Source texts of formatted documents
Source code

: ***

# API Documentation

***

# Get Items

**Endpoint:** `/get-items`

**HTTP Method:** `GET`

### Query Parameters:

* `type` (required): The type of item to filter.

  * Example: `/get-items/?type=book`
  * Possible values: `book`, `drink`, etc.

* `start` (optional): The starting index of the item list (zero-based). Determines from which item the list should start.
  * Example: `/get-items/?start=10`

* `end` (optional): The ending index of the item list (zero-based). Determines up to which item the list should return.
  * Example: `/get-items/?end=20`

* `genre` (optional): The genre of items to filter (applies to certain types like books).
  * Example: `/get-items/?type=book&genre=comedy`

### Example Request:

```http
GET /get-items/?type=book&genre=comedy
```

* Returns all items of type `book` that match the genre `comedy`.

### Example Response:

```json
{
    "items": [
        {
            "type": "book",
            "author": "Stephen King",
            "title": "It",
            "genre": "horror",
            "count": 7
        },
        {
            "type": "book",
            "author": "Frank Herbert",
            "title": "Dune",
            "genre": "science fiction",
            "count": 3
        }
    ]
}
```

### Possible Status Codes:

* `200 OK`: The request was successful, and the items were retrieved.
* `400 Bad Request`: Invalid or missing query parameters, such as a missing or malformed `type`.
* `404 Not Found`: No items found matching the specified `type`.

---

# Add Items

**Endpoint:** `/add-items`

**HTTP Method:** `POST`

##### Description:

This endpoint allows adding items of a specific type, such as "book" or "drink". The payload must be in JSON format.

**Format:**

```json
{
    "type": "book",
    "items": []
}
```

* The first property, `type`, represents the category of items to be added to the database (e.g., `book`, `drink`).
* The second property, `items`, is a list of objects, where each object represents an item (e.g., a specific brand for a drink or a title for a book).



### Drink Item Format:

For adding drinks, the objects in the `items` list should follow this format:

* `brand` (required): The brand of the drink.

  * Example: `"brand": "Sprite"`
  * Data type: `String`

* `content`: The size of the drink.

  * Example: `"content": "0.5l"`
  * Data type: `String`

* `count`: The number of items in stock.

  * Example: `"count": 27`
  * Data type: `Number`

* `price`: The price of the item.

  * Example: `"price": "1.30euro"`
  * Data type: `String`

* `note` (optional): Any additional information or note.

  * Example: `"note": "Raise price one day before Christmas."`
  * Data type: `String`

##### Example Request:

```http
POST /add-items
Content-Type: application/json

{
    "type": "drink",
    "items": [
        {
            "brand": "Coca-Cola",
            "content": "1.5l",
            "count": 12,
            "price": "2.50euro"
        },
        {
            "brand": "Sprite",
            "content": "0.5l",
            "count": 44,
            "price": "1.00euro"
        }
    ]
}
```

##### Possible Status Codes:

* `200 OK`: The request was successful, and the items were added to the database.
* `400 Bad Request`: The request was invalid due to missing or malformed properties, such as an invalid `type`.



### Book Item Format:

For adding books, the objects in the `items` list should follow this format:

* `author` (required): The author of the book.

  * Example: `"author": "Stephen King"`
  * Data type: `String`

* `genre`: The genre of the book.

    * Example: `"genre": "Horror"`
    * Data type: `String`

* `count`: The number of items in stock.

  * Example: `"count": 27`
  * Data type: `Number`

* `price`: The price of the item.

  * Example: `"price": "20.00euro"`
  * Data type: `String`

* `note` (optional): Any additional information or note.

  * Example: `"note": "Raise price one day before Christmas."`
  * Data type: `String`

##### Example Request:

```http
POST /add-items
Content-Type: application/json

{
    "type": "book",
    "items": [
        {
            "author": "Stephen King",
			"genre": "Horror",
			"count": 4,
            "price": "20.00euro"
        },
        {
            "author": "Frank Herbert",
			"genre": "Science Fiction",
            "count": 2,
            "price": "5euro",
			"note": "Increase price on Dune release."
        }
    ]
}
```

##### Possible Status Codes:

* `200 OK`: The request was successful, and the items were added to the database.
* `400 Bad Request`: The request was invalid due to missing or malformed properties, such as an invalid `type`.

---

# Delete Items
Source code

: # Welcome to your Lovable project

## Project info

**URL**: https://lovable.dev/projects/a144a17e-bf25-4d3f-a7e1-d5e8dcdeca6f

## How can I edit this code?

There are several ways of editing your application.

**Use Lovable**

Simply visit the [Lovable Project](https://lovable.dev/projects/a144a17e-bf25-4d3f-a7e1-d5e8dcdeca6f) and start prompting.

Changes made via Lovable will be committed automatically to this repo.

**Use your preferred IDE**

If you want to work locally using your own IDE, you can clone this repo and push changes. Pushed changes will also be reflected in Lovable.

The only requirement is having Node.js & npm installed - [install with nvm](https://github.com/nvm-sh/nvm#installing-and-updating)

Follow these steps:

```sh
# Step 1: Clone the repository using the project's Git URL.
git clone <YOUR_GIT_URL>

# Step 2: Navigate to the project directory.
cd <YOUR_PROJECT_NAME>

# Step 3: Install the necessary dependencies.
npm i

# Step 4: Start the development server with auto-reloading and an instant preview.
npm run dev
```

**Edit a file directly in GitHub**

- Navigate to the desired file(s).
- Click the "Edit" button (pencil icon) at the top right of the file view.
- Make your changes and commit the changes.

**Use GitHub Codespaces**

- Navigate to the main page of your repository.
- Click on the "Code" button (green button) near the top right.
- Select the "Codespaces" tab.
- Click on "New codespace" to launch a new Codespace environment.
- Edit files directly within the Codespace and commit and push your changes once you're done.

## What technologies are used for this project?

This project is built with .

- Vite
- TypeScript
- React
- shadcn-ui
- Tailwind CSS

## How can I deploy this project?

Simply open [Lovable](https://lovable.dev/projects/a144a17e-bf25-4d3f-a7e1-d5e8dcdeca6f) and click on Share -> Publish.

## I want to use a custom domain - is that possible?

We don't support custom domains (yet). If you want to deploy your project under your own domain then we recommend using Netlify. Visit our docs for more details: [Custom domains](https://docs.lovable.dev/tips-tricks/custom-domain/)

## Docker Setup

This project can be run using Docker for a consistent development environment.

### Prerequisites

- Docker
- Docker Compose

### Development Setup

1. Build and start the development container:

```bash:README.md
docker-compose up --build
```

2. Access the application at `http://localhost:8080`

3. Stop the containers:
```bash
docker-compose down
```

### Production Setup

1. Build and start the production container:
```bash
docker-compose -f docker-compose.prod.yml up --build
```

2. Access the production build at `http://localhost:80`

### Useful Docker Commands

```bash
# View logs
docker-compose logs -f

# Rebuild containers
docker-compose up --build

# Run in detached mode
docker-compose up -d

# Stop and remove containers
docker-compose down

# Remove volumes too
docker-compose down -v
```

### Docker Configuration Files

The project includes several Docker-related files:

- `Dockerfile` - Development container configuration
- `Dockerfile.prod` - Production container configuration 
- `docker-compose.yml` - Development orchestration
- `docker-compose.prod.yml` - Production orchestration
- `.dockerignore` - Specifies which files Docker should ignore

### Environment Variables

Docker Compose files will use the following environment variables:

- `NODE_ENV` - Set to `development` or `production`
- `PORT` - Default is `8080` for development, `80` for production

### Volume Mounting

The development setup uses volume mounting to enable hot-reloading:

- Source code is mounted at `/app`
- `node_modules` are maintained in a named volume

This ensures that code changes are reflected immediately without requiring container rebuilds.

What you will do => Return all lines from the data that include the string "brand".

Completed task =>
* The second property, `items`, is a list of objects, where each object represents an item (e.g., a specific brand for a drink or a title for a book).
* `brand` (required): The brand of the drink.
  * Example: `"brand": "Sprite"`
            "brand": "Coca-Cola",
            "brand": "Sprite",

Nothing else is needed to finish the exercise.